In poker, the one eyed Jack is wild – and Jack is everything unexpected. Part of that charm is his need to be involved with all things. What’s come with that trait is the need to climb. Jack LOVES climbing; people, other animals, walls, furniture.. et cetera. His activities have left me with one option… well two. One, let Jack destroy what he will or two, cap those claws in hope of saving what’s left of my nylons.

PRODUCT REVIEW:  Soft Paws Nail Caps 

As you guys know, I work alongside fellow blogger and animal angel, owner of Pampered Pets of Westmount, Anna. Just below our shop is the Veterinary Hospital of Montreal. What’s really special about this is that we often share clients and I love this because the dogs we see become accustomed to the area, people, and events involved in these visits. We work with the vets in dealing with a variety of health conditions (skin cancers, allergies, post-surgery hygienics, noting altering physical conditions that may be signals of a developing health condition.) Ergo, this familiar social setting is not only good for the dogs but, turns out, also for the owners.

So about a month back I ventured down a flight of stairs to the Veterinary Clinic of Montreal and spoke to the receptionist Debbie. Now let me tell you something about Debbie. Debbie is awesome. She also has the most handsome Scottie named Winston and Goose, a lovable boxer. I asked Debbie what the cat nail caps were all about. So here’s what they’re about:

PRODUCT: Soft Paws are little nail caps applied with a clear adhesive. My tester for this product was my little badass Jack. I got Jack pink caps because Jack’s a bit of a tough guy and pink softens his image.


Applying the caps was relatively easy. It was probably so easy as I work with animals and manipulating them comes as second nature. The process involves only three steps. First, nail cutting. Second, applying the glue to the inside of the nail cap (careful not to put too much. you don’t want the glue to overflow when you slip the cap on.) Third, putting the cap over the nail and holding for 15/20 seconds. And then you’re done. To do both front paws took about fifteen minutes.


PROS: I really do like Soft Paws because they really work and they come in really fun colours. (I wanna do a rainbow theme on Jack next. I’m excited. Don’t judge me.) An investment between 45 to 55 dollars, a Soft Paws package includes 40 caps, two glue bottles and four applicators. The caps are made of a soft rubber that’s actually soft and the reason why I was surprised by this is because I’ve assisted in applying the dog nail caps. With the dog caps the rubber is stiff (makes sense the nail and weight is more) BUT it makes nail trimming more difficult in it’s precision. If the nail is cut too short and the cap exceeds the nail when you apply it, there will be discomfort for the animal. That being said, if you’re interested in the dog nail caps you should probably have a vet or groomer apply them.

So yes, the rubber used in the cat nail caps is super soft. So soft that even when I cut a nail a tad too short Jack failed to notice the cap on that nail. Actually, Jack doesn’t mind them at all.

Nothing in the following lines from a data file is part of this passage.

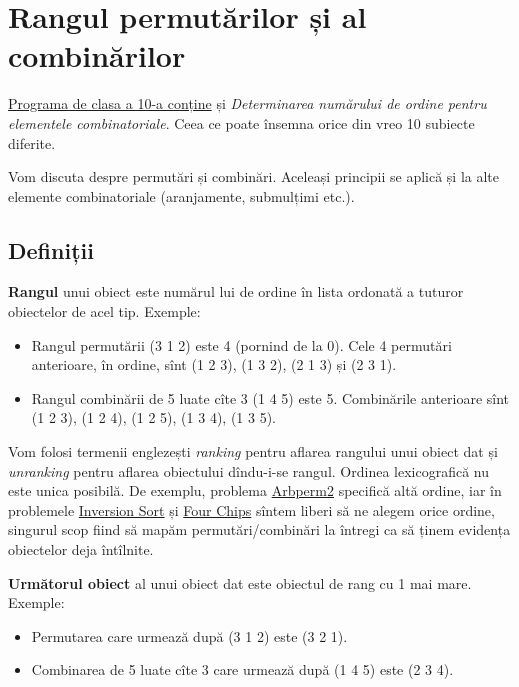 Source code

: \documentclass[../main.tex]{subfiles}
\begin{document}
\chapter{Rangul permutărilor și al combinărilor}

\href{https://sepi.ro/assets/upload-file/oni2024/Programa\%20pentru\%20olimpiada\%20de\%20informatica_gimnaziu\%20si\%20liceu.pdf}{Programa de clasa a 10-a conține} și \textit{Determinarea numărului de ordine pentru elementele combinatoriale}. Ceea ce poate însemna orice din vreo 10 subiecte diferite. 

Vom discuta despre permutări și combinări. Aceleași principii se aplică și la alte elemente combinatoriale (aranjamente, submulțimi etc.).

\section{Definiții}

\textbf{Rangul} unui obiect este numărul lui de ordine în lista ordonată a tuturor obiectelor de acel tip. Exemple:

\begin{itemize}
  \item Rangul permutării (3 1 2) este 4 (pornind de la 0). Cele 4 permutări anterioare, în ordine, sînt (1 2 3), (1 3 2), (2 1 3) și (2 3 1).

  \item Rangul combinării de 5 luate cîte 3 (1 4 5) este 5. Combinările anterioare sînt (1 2 3), (1 2 4), (1 2 5), (1 3 4), (1 3 5).
\end{itemize}

Vom folosi termenii englezești \textit{ranking} pentru aflarea rangului unui obiect dat și \textit{unranking} pentru aflarea obiectului dîndu-i-se rangul. Ordinea lexicografică nu este unica posibilă. De exemplu, problema \hyperref[problem:arbperm2]{Arbperm2} specifică altă ordine, iar în problemele \hyperref[problem:inversion-sort]{Inversion Sort} și \hyperref[problem:four-chips]{Four Chips} sîntem liberi să ne alegem orice ordine, singurul scop fiind să mapăm permutări/combinări la întregi ca să ținem evidența obiectelor deja întîlnite.

\textbf{Următorul obiect} al unui obiect dat este obiectul de rang cu 1 mai mare. Exemple:

\begin{itemize}
  \item Permutarea care urmează după (3 1 2) este (3 2 1).
  \item Combinarea de 5 luate cîte 3  care urmează după (1 4 5) este (2 3 4).
\end{itemize}
\end{document}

CONS: Depending on how rough said cat wearing the caps is, time between reapplication of the caps will vary. With that said, the first time I did Jack’s nails it was on a Sunday and by Friday I had to redo a few. The first month I was reapplying them more often as Jack discovered a new hobby of pulling them off. He’s apparently accepted and become accustom to them as I’m finding less pink nails around the house.

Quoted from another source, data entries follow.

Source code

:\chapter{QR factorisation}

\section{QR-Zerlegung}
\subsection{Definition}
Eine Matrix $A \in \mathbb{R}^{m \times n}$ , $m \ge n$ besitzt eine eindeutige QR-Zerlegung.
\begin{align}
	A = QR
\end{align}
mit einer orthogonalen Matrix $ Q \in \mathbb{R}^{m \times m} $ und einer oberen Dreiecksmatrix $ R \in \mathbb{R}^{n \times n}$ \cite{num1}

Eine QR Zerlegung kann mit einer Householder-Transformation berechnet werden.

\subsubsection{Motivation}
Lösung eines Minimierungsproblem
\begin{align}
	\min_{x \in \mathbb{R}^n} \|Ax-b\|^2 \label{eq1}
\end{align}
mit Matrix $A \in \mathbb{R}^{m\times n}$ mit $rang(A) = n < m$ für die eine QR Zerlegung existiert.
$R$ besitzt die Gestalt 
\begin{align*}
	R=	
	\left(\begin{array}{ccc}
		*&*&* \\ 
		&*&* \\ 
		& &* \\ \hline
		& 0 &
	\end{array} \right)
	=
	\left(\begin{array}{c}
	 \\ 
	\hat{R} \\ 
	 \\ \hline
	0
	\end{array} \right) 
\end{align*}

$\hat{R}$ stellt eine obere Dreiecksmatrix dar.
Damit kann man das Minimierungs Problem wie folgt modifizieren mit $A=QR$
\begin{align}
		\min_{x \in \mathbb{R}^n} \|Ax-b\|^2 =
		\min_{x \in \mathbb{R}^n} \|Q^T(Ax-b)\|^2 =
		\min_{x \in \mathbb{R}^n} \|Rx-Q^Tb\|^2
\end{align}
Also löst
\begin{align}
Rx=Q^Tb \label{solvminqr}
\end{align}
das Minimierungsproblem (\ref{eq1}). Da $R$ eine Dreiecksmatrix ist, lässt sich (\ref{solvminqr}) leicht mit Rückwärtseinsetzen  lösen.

OVERALL: Soft Paws are an excellent and humane way to bridge the gap between claws and people.

PRICE: under $45 – $55

WHERE TO BUY: I bought my caps at the Veterinary Hospital of Montreal and, as Debbie suggested, any readers interested can surely call her or drop into the veterinary clinic to ask about these caps and/or make an appointment if they’re rather a vet apply them.  You can also purchase them online.  That said, most vets carry them and will gladly assist and answer all your inquiries.